Records for processing:

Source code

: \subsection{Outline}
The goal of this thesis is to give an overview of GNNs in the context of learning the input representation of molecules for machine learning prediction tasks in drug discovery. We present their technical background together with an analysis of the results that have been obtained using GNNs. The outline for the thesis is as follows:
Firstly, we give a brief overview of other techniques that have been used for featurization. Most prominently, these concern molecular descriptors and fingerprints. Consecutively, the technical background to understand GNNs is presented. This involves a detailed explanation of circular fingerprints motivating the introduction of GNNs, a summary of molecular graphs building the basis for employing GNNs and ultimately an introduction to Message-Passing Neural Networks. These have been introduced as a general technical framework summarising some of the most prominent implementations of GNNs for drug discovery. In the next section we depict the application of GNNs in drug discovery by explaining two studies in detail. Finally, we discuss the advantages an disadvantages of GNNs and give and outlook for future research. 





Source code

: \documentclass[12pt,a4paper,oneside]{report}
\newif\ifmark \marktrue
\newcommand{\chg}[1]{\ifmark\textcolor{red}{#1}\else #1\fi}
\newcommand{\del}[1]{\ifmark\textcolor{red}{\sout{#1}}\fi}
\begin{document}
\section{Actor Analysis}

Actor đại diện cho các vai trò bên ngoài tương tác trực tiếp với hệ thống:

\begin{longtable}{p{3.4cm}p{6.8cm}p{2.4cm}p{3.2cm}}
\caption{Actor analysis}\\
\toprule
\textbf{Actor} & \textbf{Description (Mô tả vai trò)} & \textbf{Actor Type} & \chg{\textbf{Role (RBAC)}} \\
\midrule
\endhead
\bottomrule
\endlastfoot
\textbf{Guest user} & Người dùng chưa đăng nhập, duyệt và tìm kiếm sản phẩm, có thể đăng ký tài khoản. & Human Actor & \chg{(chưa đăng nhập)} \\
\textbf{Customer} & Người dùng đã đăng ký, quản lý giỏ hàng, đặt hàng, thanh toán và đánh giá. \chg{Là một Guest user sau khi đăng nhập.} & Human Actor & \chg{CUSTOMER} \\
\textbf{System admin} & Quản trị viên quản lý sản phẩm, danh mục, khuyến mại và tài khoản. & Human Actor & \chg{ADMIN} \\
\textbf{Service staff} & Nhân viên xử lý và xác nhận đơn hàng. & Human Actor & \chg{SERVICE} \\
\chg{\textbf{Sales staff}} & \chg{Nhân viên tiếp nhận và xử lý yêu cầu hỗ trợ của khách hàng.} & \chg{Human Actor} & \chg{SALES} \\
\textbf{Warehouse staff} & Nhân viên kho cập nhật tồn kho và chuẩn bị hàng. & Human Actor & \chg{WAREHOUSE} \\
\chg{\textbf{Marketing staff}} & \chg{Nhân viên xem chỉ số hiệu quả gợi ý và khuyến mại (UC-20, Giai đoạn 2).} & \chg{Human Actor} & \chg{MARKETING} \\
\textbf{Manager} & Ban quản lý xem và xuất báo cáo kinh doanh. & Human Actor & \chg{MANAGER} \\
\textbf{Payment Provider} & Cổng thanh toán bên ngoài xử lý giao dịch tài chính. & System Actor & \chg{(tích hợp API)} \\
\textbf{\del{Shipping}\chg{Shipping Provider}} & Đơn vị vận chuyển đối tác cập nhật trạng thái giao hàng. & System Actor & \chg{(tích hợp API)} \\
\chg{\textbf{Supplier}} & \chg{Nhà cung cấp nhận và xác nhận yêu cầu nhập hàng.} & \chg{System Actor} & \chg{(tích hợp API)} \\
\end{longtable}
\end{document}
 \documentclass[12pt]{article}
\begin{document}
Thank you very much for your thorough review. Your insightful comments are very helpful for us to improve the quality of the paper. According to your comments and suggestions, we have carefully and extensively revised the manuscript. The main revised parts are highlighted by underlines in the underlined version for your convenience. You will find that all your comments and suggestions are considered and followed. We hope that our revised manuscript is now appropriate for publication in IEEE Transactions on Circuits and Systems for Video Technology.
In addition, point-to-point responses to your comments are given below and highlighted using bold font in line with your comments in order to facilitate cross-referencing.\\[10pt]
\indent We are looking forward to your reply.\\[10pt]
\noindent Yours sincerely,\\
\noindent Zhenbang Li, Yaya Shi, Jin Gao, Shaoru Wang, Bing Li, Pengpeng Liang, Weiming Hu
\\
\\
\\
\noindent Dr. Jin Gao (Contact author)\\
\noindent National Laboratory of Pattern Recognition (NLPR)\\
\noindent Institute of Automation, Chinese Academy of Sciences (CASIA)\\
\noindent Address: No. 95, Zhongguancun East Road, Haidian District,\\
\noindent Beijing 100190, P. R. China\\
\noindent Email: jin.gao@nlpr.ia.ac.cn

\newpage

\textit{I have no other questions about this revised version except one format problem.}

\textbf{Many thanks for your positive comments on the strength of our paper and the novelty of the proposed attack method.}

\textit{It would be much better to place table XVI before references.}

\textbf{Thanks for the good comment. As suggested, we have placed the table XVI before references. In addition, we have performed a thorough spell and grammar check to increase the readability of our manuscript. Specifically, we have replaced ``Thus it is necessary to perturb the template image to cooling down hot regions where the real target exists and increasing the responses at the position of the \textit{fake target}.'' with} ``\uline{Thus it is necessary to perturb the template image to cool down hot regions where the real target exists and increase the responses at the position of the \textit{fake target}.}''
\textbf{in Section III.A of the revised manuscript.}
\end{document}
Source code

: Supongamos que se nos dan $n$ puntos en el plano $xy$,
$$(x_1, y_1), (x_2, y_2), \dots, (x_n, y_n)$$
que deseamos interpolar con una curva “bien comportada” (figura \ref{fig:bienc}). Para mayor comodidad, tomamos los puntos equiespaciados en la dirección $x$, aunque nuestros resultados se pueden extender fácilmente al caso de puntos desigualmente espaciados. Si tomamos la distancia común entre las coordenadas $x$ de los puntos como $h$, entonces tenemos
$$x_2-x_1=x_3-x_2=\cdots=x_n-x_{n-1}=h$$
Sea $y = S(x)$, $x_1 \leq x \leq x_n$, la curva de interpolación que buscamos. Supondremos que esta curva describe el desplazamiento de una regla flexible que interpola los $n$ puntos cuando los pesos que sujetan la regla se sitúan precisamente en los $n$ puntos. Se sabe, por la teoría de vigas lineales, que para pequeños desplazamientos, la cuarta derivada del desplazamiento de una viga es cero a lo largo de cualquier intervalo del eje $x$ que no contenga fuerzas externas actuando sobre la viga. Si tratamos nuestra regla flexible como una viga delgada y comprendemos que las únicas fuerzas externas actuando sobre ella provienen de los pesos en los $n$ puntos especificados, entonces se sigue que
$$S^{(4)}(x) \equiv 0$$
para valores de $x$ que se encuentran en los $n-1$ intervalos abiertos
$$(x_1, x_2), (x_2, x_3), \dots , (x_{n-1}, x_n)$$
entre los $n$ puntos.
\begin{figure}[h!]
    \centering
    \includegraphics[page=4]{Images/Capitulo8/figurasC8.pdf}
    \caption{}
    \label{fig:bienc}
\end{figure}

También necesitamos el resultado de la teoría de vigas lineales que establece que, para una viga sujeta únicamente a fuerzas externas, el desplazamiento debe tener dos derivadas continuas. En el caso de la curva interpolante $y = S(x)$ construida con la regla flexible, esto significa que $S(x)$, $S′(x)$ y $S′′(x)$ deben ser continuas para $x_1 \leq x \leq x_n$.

Your assignment: Extract exactly and only the lines above from the line containing "Section III.A of" through the line containing "y_2), \dots, (x_n, y_n)$$", both end lines included.

Output for this task:
\textbf{in Section III.A of the revised manuscript.}
\end{document}
Source code

: Supongamos que se nos dan $n$ puntos en el plano $xy$,
$$(x_1, y_1), (x_2, y_2), \dots, (x_n, y_n)$$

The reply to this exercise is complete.